Document images with source code:
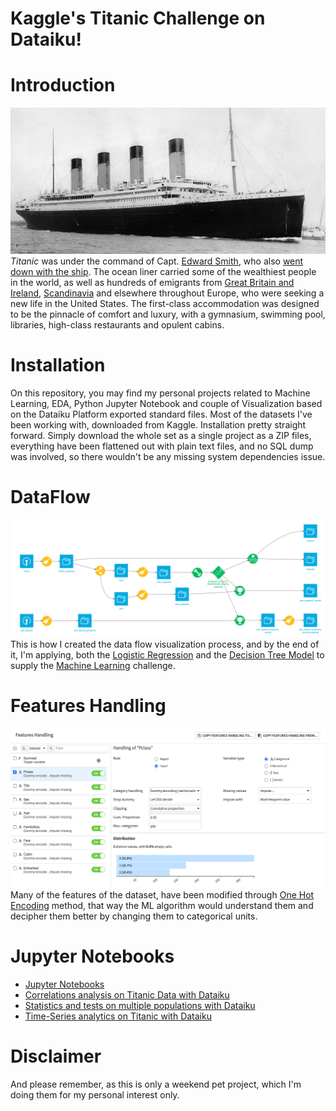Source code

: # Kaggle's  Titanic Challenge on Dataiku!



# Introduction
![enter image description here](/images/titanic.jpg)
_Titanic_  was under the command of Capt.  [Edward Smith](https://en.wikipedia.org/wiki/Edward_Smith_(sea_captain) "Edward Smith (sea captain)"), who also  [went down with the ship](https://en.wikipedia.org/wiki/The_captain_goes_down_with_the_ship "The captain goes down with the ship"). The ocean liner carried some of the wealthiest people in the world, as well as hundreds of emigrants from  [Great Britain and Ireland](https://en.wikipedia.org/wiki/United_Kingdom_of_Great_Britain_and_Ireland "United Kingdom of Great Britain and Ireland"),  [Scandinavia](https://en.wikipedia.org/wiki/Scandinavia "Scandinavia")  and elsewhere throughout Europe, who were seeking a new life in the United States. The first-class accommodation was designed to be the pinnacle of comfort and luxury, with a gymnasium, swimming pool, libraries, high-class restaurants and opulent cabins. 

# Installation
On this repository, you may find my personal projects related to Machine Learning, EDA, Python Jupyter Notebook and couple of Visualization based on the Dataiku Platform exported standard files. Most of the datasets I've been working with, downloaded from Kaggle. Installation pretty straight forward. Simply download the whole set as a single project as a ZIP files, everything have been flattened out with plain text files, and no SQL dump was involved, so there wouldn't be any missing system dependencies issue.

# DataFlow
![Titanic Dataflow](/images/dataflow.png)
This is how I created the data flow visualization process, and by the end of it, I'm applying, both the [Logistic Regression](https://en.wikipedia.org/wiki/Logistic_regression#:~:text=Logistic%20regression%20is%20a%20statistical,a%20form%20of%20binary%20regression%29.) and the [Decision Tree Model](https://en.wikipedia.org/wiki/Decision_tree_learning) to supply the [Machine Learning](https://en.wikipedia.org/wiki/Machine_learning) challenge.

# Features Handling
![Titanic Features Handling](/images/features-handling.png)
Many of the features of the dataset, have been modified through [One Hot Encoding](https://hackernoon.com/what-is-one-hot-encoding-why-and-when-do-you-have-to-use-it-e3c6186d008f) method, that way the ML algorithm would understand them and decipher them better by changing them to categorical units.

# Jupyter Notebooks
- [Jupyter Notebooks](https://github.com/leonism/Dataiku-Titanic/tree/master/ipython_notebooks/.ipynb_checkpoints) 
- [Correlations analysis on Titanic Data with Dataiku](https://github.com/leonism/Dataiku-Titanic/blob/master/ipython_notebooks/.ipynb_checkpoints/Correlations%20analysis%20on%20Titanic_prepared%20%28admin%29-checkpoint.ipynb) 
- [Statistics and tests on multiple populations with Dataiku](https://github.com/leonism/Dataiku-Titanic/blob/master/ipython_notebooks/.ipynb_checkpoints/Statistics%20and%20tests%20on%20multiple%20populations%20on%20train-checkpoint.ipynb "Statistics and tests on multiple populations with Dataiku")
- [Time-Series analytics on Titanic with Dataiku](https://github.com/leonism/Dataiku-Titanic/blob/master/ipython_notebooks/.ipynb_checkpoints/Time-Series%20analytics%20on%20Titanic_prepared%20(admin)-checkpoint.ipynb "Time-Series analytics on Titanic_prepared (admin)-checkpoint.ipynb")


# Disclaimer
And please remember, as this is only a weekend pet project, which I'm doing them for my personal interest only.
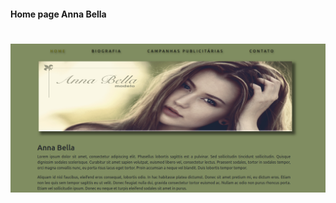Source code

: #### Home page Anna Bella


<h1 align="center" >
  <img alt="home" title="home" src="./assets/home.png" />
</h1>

TASK TO CARRY OUT: Total lines with "have" in the records above: report that figure alone.

OUTPUT OF THE TASK: 2